26 junho 2010

MINÍMETROS

Àquela hora as sombras estavam quietas. Ficavam assim, quando a noite se aproximava, em reverência. Àquela hora não havia tempo. Porque os relógios paravam e deixavam-se estar, cansados. Àquela hora os demónios libertavam-se e devoravam mundo são, tragavam-no, sorviam-no, encurtavam-no.
Nas horas, evaporava-se o tempo. Via-se vapor de segundos, sentiam-se nuvens carregadas de minutos no branco desbotado do tecto. Nunca se precipitariam e não cumpriam o ciclo da água. Acumulavam-se numa nuvem de chuva, ameaçando ocupar todo o espaço. Molhando-o quando lhe devolvia lágrimas. Atordoando-o quando lhe sussurrava gritos, restos de lamentos que, de indistintos, conseguiam ser ainda mais angustiantes.
Os milímetros alinhavam-se numa nova escala. encolhidos, duplicando a sua insuficiência. Era falta, o espaço. As dimensões encontravam-se na medida em que o espaço físico diminuía todos os dias – assim parecia – e o emocional esticava por corredores e câmaras escavadas numa dimensão que desconhecia. Feita de minímetros: milímetros mínimos.
Em cada minímetro sufocava. Asfixiado mais em si do que na falta de espaço. Em espirais que atravessavam as linhas rectas da lógica, deixava-se vergar à forma da interrogação. Corcunda do peso, queixo quase no chão. A dúvida precedia a inexorável certeza: os minimetros estavam a abarrotar de tempo. O tempo que lhe roubavam e enclausuravam na sua pequenez ampliada.
O tempo dos desenhos que traçara no lençol do sonho, com pincel molhado em água. À contra-luz, foram possíveis e existiram. Não fora o vento vir e secá-los deixando o pano alvo e vazio retesar-se a cada capricho do vento e render-se, fibra a fibra, ao Sol inclemente. Um dia rasgou-se, desistiu fibra a fibra, soltou-se das molas carcomidas e ganhou uma liberdade moída pela ignorância do destino.

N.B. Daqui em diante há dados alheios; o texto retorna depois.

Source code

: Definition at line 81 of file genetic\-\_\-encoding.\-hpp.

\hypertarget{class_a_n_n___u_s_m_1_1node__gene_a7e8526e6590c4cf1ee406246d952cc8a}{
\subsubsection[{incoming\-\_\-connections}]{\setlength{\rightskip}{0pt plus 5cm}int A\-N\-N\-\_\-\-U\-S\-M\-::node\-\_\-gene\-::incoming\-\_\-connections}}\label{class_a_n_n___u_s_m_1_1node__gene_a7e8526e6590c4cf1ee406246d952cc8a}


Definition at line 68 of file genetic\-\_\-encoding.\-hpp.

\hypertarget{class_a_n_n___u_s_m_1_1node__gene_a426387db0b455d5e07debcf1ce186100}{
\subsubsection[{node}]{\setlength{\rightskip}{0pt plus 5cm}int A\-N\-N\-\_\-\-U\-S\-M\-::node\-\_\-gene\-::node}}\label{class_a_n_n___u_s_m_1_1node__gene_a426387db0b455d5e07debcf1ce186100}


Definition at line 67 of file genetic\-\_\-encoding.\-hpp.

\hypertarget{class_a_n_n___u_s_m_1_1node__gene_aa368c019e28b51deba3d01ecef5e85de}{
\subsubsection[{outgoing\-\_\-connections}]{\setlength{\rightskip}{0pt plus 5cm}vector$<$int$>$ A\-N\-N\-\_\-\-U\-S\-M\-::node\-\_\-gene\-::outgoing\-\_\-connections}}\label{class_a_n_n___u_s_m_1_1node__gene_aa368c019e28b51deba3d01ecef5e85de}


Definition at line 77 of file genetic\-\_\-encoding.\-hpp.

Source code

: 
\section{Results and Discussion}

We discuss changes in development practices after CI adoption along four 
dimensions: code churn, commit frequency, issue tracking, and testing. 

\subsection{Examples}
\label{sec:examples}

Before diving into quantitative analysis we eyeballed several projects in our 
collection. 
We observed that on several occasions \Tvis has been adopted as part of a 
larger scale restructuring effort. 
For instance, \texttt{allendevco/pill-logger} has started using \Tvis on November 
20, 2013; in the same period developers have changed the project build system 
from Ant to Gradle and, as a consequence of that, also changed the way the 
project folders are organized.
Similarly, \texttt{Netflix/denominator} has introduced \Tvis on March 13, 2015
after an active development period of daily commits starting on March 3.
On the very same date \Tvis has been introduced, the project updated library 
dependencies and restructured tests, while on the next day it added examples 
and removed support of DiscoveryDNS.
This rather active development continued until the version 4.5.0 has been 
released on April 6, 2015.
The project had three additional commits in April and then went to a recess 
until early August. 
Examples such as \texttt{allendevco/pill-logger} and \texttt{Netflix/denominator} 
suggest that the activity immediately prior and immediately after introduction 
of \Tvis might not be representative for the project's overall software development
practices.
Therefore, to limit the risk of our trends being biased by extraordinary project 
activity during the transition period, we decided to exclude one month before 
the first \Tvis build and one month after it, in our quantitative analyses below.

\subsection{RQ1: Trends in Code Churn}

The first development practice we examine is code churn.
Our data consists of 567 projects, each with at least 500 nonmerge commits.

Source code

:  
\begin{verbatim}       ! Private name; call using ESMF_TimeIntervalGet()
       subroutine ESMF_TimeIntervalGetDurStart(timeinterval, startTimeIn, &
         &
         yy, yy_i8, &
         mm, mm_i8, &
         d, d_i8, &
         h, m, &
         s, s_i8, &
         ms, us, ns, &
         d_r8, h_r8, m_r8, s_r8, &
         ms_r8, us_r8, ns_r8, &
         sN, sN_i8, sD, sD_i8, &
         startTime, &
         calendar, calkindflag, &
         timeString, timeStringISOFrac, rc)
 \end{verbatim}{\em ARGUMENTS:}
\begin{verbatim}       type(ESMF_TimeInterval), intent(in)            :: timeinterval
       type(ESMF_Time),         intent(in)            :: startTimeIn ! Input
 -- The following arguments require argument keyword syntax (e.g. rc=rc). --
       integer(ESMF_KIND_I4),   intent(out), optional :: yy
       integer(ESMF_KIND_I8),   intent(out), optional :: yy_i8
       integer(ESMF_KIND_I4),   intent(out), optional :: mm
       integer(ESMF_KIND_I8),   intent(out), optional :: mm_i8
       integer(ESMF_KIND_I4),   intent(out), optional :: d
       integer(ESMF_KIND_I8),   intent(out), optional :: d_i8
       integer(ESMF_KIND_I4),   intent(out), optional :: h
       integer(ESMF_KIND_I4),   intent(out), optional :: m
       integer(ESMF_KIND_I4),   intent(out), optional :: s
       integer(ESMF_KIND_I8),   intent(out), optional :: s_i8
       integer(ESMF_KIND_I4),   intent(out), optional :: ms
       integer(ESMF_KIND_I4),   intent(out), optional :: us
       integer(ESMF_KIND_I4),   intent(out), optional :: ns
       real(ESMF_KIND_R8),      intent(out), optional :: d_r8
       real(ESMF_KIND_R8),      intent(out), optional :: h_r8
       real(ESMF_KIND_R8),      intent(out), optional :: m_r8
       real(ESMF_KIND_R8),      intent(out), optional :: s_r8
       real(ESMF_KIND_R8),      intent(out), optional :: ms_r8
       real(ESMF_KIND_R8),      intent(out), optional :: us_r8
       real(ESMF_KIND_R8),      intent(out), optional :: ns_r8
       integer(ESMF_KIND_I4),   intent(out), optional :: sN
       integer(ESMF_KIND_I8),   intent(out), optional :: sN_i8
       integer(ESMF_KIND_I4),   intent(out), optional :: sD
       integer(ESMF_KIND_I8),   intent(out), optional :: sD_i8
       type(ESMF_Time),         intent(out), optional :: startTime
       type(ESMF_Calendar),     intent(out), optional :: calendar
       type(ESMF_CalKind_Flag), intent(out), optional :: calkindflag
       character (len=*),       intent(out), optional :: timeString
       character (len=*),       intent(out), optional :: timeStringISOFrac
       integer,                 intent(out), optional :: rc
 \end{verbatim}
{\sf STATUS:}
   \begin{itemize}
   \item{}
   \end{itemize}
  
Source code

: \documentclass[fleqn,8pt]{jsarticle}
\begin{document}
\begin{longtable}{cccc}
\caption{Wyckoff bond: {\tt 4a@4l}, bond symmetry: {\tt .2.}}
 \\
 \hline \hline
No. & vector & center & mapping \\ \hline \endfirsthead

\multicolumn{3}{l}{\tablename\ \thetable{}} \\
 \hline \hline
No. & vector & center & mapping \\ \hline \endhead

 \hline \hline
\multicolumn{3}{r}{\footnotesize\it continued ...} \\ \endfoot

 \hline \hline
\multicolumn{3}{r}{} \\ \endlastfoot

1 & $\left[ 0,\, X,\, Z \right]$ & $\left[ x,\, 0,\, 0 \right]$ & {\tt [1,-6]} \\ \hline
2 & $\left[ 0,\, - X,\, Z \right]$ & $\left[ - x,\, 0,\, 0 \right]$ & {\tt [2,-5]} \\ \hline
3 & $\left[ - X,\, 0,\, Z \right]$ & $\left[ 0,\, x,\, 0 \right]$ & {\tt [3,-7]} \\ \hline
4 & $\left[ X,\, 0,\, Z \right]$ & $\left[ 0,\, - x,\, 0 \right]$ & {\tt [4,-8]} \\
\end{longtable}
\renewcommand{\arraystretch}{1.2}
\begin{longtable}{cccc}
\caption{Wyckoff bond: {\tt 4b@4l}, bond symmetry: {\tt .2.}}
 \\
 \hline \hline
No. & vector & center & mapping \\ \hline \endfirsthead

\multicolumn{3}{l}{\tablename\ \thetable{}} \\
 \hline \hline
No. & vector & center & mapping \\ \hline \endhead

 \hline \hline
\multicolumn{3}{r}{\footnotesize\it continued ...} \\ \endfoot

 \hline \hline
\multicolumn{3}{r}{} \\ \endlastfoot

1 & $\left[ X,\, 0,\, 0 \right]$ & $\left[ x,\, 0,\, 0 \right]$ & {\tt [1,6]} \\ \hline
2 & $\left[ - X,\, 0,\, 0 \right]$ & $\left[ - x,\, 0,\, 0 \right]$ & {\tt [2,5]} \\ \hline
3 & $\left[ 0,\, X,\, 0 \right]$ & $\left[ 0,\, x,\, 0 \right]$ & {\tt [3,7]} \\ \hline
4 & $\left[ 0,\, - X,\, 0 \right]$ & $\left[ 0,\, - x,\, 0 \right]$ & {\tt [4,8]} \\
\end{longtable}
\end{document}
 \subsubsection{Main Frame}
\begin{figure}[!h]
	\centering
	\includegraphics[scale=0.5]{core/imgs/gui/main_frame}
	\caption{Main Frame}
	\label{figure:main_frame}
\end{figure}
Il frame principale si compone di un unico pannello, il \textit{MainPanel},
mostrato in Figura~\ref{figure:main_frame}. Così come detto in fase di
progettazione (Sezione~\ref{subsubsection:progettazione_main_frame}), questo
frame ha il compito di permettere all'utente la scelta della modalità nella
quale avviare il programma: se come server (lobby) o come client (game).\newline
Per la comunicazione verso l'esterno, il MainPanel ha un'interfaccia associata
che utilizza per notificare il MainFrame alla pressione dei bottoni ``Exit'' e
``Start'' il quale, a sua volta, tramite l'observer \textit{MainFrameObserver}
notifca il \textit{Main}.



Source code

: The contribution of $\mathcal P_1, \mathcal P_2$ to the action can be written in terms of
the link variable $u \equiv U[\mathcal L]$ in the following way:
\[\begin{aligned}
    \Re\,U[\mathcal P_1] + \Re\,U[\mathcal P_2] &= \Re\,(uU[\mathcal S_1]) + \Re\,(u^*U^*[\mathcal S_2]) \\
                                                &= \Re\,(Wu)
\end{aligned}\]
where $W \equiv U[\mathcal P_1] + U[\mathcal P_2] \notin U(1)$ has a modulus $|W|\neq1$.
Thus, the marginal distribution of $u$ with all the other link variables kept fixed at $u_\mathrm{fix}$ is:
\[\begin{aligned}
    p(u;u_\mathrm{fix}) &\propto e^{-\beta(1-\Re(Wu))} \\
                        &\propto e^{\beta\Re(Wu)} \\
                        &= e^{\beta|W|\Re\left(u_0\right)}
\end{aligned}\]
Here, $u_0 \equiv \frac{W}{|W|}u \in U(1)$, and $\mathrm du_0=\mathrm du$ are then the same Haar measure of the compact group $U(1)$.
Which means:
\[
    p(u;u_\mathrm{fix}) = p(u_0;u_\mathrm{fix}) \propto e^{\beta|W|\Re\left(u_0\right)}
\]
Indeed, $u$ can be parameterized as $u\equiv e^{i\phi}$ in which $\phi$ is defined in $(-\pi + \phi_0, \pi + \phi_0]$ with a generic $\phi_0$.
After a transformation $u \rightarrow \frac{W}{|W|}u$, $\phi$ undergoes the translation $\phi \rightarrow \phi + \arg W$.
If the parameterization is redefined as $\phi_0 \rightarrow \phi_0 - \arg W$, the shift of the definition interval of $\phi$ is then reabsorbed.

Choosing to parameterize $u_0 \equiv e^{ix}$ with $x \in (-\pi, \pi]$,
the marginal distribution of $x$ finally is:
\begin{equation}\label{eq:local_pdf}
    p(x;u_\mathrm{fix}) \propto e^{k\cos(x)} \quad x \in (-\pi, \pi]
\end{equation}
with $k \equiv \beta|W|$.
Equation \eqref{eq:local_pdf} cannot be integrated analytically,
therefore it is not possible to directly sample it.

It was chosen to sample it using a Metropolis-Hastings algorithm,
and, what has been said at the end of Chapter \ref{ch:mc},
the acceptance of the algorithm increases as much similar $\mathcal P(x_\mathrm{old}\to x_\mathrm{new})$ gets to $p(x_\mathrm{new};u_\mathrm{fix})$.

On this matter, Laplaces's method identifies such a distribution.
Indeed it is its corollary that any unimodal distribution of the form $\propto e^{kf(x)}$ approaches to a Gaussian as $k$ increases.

Nesse dia o seu horizonte tingiu-se de uma quadrícula, de uma rede que o Sol não queima e o vento não faz abanar. De onde não lhe saía o olhar.
A janela moldava a luz, logo pela manhã, quando aquela se queria partilhar. Cortava-a e oferecia-lha multiplicada em nove. Ou dividida… Olhava, impassível, o debandar das sombras. Sabia que os gritos que elas carregavam se iriam também. E que a campainha tocaria nas rotinas e as faria arrancar. Que a porta se abriria para minímetros maiores e partilhados. À força. Que um número se multiplicaria sem alterar o resultado da operação: sempre Zero. E que o tempo continuaria a avançar em sentido contrário. Tão perto e tão longe.
Um dia fez amizade com as trevas. Ganhou intimidade com as sombras, ali paradas nos intervalos dos relógios. Com os demónios que afinal eram seus e não o deixariam jamais. O lençol que outrora pintara de vida e esperança serviu de testemunha quando o corpo se esticou para fora da dúvida. Que a luz da manhã revelou, sempre partida em nove.
Nove fora nada.

4 comentários:

Heduardo Kiesse disse...

"Que um número se multiplicaria sem alterar o resultado da operação: sempre Zero. E que o tempo continuaria a avançar em sentido contrário"

como na vida - às vezes!


bela prosa com imensa poesia!

beijinhos amiga!

M(im) disse...

Heduardo!
Obrigada.
A vida e os seus mistérios e incongruências....
Beijo amigo

Nilson Barcelli disse...

G..., este teu texto é fabuloso.
E este "pedacinho", nem sei classificar...:

" Não fora o vento vir e secá-los deixando o pano alvo e vazio retesar-se a cada capricho do vento e render-se, fibra a fibra, ao Sol inclemente. Um dia rasgou-se, desistiu fibra a fibra, soltou-se das molas carcomidas e ganhou uma liberdade moída pela ignorância do destino. Nesse dia o seu horizonte tingiu-se de uma quadrícula, de uma rede que o Sol não queima e o vento não faz abanar. De onde não lhe saía o olhar. "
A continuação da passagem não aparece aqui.